Scientific classification
- Kingdom: Plantae
- Clade: Tracheophytes
- Clade: Angiosperms
- Clade: Eudicots
- Clade: Asterids
- Order: Lamiales
- Family: Lamiaceae
- Genus: Dicrastylis
- Species: D. soliparma
- Binomial name: Dicrastylis soliparma Rye & Trudgen

= Dicrastylis soliparma =

- Genus: Dicrastylis
- Species: soliparma
- Authority: Rye & Trudgen

Species of flowering plant

Dicrastylis soliparma is a species of plant within the genus, Dicrastylis, in the family Lamiaceae. It is endemic to Western Australia.

==Description==
Dicrastylis soliparma is spreading shrub, growing from 30 cm to 1.5 m high, on sandy soils, on sandplains and road verges. Its stems are roughly circular in cross section, with a dense white or rusty coloured covering when young, and have no peltate scales. The opposite and entire leaves are 7–25 mm long by 3.5–7 mm wide, and have branched (dendritic) hairs, and a blistered, puckered surface. There are no bracteoles, but there are bracts which are 1–2.5 mm long.
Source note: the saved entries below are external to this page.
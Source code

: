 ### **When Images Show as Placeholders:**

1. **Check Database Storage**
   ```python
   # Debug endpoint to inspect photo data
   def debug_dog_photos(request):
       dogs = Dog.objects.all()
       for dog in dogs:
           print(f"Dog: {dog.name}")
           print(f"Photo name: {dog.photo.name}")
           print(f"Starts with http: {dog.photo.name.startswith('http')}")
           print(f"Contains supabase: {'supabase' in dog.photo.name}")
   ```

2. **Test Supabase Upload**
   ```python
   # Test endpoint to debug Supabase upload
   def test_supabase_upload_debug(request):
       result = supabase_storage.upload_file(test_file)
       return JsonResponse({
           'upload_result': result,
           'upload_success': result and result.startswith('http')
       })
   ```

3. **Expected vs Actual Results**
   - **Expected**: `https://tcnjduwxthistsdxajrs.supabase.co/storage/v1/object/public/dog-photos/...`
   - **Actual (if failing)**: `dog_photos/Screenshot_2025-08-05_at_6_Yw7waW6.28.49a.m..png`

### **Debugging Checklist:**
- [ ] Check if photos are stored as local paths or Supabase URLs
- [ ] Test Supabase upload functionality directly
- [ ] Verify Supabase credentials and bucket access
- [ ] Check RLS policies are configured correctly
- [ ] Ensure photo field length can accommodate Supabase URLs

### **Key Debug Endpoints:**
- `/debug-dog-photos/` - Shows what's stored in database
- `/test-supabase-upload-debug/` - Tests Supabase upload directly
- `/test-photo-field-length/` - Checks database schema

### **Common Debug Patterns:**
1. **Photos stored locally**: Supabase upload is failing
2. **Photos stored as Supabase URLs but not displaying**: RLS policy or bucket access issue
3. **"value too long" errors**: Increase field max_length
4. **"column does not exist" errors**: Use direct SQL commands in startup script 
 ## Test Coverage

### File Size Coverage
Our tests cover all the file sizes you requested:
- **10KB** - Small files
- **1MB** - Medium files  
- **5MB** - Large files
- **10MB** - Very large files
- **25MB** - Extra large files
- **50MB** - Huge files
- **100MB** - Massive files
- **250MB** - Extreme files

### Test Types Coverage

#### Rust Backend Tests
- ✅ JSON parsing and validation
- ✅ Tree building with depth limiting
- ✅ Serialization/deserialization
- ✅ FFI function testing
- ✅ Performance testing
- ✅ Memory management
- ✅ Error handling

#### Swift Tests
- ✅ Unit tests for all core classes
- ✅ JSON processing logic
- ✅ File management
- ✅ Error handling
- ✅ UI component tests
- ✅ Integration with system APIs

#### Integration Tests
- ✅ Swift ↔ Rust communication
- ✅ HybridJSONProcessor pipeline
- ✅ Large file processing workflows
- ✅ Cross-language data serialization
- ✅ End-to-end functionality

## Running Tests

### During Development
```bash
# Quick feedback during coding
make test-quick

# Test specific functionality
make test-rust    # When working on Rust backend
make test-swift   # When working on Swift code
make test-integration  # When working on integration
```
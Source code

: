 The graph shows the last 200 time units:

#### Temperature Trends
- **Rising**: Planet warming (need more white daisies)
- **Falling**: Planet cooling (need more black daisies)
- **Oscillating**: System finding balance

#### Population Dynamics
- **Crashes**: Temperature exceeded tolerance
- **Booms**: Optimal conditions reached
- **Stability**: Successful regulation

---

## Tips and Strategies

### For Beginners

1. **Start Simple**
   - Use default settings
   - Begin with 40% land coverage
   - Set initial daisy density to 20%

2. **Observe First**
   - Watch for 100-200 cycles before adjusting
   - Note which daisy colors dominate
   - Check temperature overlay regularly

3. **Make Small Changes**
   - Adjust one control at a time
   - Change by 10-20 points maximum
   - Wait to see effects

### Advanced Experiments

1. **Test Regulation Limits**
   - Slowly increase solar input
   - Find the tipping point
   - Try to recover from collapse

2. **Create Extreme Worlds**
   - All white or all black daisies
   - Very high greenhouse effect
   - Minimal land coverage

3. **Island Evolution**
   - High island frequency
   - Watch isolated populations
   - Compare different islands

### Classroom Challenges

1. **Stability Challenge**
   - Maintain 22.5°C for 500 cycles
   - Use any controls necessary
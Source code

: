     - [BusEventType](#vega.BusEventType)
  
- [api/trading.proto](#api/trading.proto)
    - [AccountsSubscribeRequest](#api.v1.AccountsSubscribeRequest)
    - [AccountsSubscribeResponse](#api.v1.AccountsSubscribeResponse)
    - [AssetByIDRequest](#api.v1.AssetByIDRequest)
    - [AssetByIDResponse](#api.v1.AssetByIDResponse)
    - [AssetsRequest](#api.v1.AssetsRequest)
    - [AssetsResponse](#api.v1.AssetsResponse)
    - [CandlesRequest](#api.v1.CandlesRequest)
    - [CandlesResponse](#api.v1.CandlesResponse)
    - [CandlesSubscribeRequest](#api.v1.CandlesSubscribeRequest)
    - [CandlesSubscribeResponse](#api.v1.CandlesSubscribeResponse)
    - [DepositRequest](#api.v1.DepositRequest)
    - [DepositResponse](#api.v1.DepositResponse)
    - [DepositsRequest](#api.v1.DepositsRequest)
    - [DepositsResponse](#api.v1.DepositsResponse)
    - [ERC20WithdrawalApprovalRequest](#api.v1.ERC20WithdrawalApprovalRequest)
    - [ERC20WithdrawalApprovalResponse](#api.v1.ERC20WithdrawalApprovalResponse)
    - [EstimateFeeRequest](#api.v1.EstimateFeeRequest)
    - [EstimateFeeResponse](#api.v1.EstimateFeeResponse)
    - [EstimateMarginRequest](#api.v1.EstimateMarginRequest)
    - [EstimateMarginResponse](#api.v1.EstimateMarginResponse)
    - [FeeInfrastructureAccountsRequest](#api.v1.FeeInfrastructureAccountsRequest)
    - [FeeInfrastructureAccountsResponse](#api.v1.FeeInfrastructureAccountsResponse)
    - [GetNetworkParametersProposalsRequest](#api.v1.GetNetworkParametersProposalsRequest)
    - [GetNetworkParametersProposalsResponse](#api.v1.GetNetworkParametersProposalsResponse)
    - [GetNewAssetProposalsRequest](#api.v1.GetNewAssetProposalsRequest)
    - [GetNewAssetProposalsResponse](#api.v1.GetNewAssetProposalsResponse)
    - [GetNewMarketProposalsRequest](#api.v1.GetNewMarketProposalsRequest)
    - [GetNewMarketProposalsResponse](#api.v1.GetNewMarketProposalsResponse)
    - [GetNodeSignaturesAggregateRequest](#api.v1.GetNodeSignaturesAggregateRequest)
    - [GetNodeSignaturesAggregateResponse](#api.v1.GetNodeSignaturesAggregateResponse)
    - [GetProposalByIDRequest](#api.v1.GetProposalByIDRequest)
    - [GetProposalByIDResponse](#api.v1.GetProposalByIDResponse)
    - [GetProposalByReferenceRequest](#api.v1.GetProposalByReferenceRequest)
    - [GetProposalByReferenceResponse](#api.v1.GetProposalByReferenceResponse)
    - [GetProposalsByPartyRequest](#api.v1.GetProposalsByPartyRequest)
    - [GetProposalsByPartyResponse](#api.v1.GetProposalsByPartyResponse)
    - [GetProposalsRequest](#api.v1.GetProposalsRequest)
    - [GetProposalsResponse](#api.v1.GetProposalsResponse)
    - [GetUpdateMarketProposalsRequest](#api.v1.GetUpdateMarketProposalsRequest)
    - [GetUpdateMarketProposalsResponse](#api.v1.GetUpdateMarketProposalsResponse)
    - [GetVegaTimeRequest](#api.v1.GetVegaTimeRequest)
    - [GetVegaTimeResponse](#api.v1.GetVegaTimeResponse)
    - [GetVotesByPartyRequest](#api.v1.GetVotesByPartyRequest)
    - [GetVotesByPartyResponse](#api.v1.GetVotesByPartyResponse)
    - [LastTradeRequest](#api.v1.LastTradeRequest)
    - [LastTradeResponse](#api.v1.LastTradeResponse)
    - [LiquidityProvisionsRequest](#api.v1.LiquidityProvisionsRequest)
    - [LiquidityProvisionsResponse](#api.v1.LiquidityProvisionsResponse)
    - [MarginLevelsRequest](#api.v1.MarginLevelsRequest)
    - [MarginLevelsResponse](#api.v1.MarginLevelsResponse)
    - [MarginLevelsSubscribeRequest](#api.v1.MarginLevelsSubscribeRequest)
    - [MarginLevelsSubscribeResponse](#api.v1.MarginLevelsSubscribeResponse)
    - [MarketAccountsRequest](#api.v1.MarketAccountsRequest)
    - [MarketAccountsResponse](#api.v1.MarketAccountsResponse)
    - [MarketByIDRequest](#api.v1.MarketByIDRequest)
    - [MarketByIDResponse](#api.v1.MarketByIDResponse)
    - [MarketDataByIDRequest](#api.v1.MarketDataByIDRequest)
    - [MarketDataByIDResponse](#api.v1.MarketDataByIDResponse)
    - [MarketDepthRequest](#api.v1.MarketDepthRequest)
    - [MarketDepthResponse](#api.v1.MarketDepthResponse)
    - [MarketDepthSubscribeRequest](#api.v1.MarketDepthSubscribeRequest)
The flower stalks are 2–4.5 mm long, and have both dendritic and peltate scale hairs. The calyx has five lobes (1–2 mm long), and is covered in dendritic hairs, and the white or cream corolla is 3–6.2 mm long, with no dots or stripes in its throat. There are five stamens. Flowers may be seen from October to December.

It is found in Beard's Eremaean and South-West Provinces.

==Taxonomy==
It was first described by Barbara Rye and Malcolm Trudgen in 1998 as Dicrastylis soliparma. There are no synonyms.